(Dataset entries begins)

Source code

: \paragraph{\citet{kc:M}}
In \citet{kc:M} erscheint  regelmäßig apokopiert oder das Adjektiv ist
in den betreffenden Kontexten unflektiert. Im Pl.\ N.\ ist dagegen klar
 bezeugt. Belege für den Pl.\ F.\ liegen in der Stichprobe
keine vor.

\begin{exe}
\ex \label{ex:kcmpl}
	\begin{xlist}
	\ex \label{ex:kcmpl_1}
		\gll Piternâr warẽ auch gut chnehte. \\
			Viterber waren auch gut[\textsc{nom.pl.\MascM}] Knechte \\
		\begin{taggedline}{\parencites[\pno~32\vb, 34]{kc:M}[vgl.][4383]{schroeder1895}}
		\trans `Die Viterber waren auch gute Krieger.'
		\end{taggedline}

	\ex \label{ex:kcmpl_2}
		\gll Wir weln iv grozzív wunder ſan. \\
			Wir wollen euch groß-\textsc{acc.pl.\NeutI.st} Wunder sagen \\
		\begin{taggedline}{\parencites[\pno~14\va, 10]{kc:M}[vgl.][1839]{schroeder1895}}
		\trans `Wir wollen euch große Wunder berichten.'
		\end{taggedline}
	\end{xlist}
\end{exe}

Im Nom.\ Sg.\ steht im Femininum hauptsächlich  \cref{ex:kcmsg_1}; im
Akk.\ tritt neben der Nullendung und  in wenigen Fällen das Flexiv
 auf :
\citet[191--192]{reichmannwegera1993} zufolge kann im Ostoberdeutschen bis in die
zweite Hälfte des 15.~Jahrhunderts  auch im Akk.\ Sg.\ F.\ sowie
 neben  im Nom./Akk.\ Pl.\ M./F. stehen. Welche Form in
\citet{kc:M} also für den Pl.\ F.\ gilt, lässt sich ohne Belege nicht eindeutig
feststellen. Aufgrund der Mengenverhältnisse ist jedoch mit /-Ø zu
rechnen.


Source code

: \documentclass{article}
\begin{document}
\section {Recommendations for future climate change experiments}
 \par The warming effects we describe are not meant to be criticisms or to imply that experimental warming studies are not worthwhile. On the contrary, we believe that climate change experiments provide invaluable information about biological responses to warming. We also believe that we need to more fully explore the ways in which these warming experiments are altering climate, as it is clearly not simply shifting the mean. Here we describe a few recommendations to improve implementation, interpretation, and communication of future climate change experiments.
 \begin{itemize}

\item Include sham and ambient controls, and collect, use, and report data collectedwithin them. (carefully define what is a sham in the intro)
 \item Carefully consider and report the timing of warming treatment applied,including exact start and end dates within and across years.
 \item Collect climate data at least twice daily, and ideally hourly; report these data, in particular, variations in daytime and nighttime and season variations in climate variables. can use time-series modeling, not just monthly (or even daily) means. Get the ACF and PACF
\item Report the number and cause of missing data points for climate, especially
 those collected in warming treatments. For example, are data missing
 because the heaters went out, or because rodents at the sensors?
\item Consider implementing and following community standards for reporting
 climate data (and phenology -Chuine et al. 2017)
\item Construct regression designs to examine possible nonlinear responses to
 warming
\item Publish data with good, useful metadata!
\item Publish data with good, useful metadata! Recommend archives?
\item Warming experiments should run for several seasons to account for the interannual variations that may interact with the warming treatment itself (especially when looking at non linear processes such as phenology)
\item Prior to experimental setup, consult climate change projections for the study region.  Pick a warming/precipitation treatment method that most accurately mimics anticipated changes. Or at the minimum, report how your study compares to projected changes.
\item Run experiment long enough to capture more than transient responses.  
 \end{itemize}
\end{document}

(Dataset entries ends)

_Required work_
Write out every entry word for word.

_Result_
Source code

: \paragraph{\citet{kc:M}}
In \citet{kc:M} erscheint  regelmäßig apokopiert oder das Adjektiv ist
in den betreffenden Kontexten unflektiert. Im Pl.\ N.\ ist dagegen klar
 bezeugt. Belege für den Pl.\ F.\ liegen in der Stichprobe
keine vor.

\begin{exe}
\ex \label{ex:kcmpl}
	\begin{xlist}
	\ex \label{ex:kcmpl_1}
		\gll Piternâr warẽ auch gut chnehte. \\
			Viterber waren auch gut[\textsc{nom.pl.\MascM}] Knechte \\
		\begin{taggedline}{\parencites[\pno~32\vb, 34]{kc:M}[vgl.][4383]{schroeder1895}}
		\trans `Die Viterber waren auch gute Krieger.'
		\end{taggedline}

	\ex \label{ex:kcmpl_2}
		\gll Wir weln iv grozzív wunder ſan. \\
			Wir wollen euch groß-\textsc{acc.pl.\NeutI.st} Wunder sagen \\
		\begin{taggedline}{\parencites[\pno~14\va, 10]{kc:M}[vgl.][1839]{schroeder1895}}
		\trans `Wir wollen euch große Wunder berichten.'
		\end{taggedline}
	\end{xlist}
\end{exe}

Im Nom.\ Sg.\ steht im Femininum hauptsächlich  \cref{ex:kcmsg_1}; im
Akk.\ tritt neben der Nullendung und  in wenigen Fällen das Flexiv
 auf :
\citet[191--192]{reichmannwegera1993} zufolge kann im Ostoberdeutschen bis in die
zweite Hälfte des 15.~Jahrhunderts  auch im Akk.\ Sg.\ F.\ sowie
 neben  im Nom./Akk.\ Pl.\ M./F. stehen. Welche Form in
\citet{kc:M} also für den Pl.\ F.\ gilt, lässt sich ohne Belege nicht eindeutig
feststellen. Aufgrund der Mengenverhältnisse ist jedoch mit /-Ø zu
rechnen.


Source code

: \documentclass{article}
\begin{document}
\section {Recommendations for future climate change experiments}
 \par The warming effects we describe are not meant to be criticisms or to imply that experimental warming studies are not worthwhile. On the contrary, we believe that climate change experiments provide invaluable information about biological responses to warming. We also believe that we need to more fully explore the ways in which these warming experiments are altering climate, as it is clearly not simply shifting the mean. Here we describe a few recommendations to improve implementation, interpretation, and communication of future climate change experiments.
 \begin{itemize}

\item Include sham and ambient controls, and collect, use, and report data collectedwithin them. (carefully define what is a sham in the intro)
 \item Carefully consider and report the timing of warming treatment applied,including exact start and end dates within and across years.
 \item Collect climate data at least twice daily, and ideally hourly; report these data, in particular, variations in daytime and nighttime and season variations in climate variables. can use time-series modeling, not just monthly (or even daily) means. Get the ACF and PACF
\item Report the number and cause of missing data points for climate, especially
 those collected in warming treatments. For example, are data missing
 because the heaters went out, or because rodents at the sensors?
\item Consider implementing and following community standards for reporting
 climate data (and phenology -Chuine et al. 2017)
\item Construct regression designs to examine possible nonlinear responses to
 warming
\item Publish data with good, useful metadata!
\item Publish data with good, useful metadata! Recommend archives?
\item Warming experiments should run for several seasons to account for the interannual variations that may interact with the warming treatment itself (especially when looking at non linear processes such as phenology)
\item Prior to experimental setup, consult climate change projections for the study region.  Pick a warming/precipitation treatment method that most accurately mimics anticipated changes. Or at the minimum, report how your study compares to projected changes.
\item Run experiment long enough to capture more than transient responses.  
 \end{itemize}
\end{document}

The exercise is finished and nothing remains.